*** Block opens ***

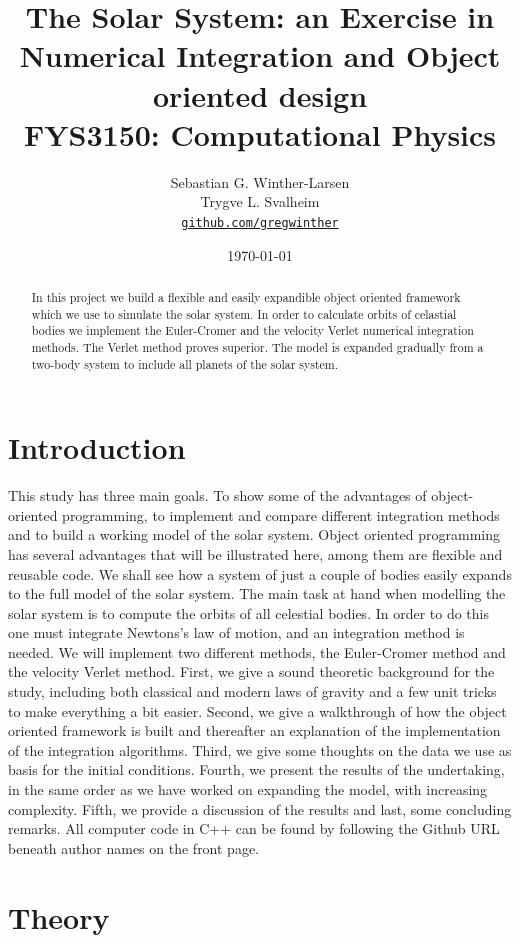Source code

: \documentclass[10pt,a4paper]{amsart}
\title[Simulation of the Solar System]{The Solar System: an Exercise in Numerical Integration and Object oriented design \\
  \hrulefill\small{ FYS3150: Computational Physics }\hrulefill}
\author[Winther-Larsen \& Svalheim]{Sebastian G. Winther-Larsen \\ 
Trygve L. Svalheim \\
\href{https://github.com/gregwinther/FYS3150/}{\texttt{github.com/gregwinther}}}
\date{\today}
\begin{document}
\begin{titlepage}
\begin{abstract}
In this project we build a flexible and easily expandible object oriented framework which we use to simulate the solar system. In order to calculate orbits of celastial bodies we implement the Euler-Cromer and the velocity Verlet numerical integration methods. The Verlet method proves superior. The model is expanded gradually from a two-body system to include all planets of the solar system.
\end{abstract}
\maketitle
\tableofcontents
\end{titlepage}

\section{Introduction}

This study has three main goals. To show some of the advantages of object-oriented programming, to implement and compare different integration methods and to build a working model of the solar system. Object oriented programming has several advantages that will be illustrated here, among them are flexible and reusable code. We shall see how a system of just a couple of bodies easily expands to the full model of the solar system. The main task at hand when modelling the solar system is to compute the orbits of all celestial bodies. In order to do this one must integrate Newtons's law of motion, and an integration method is needed. We will implement two different methods, the Euler-Cromer method and the velocity Verlet method.
First, we give a sound theoretic background for the study, including both classical and modern laws of gravity and a few unit tricks to make everything a bit easier. Second, we give a walkthrough of how the object oriented framework is built and thereafter an explanation of the implementation of the integration algorithms. Third, we give some thoughts on the data we use as basis for the initial conditions. Fourth, we present the results of the undertaking, in the same order as we have worked on expanding the model, with increasing complexity. Fifth, we provide a discussion of the results and last, some concluding remarks. All computer code in C++ can be found by following the Github URL beneath author names on the front page.

\section{Theory}
\end{document}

*** Block closes ***

Skip the pictures and print each record exactly as it stands.

Result of the exercise →
Source code

: \documentclass[10pt,a4paper]{amsart}
\title[Simulation of the Solar System]{The Solar System: an Exercise in Numerical Integration and Object oriented design \\
  \hrulefill\small{ FYS3150: Computational Physics }\hrulefill}
\author[Winther-Larsen \& Svalheim]{Sebastian G. Winther-Larsen \\ 
Trygve L. Svalheim \\
\href{https://github.com/gregwinther/FYS3150/}{\texttt{github.com/gregwinther}}}
\date{\today}
\begin{document}
\begin{titlepage}
\begin{abstract}
In this project we build a flexible and easily expandible object oriented framework which we use to simulate the solar system. In order to calculate orbits of celastial bodies we implement the Euler-Cromer and the velocity Verlet numerical integration methods. The Verlet method proves superior. The model is expanded gradually from a two-body system to include all planets of the solar system.
\end{abstract}
\maketitle
\tableofcontents
\end{titlepage}

\section{Introduction}

This study has three main goals. To show some of the advantages of object-oriented programming, to implement and compare different integration methods and to build a working model of the solar system. Object oriented programming has several advantages that will be illustrated here, among them are flexible and reusable code. We shall see how a system of just a couple of bodies easily expands to the full model of the solar system. The main task at hand when modelling the solar system is to compute the orbits of all celestial bodies. In order to do this one must integrate Newtons's law of motion, and an integration method is needed. We will implement two different methods, the Euler-Cromer method and the velocity Verlet method.
First, we give a sound theoretic background for the study, including both classical and modern laws of gravity and a few unit tricks to make everything a bit easier. Second, we give a walkthrough of how the object oriented framework is built and thereafter an explanation of the implementation of the integration algorithms. Third, we give some thoughts on the data we use as basis for the initial conditions. Fourth, we present the results of the undertaking, in the same order as we have worked on expanding the model, with increasing complexity. Fifth, we provide a discussion of the results and last, some concluding remarks. All computer code in C++ can be found by following the Github URL beneath author names on the front page.

\section{Theory}
\end{document}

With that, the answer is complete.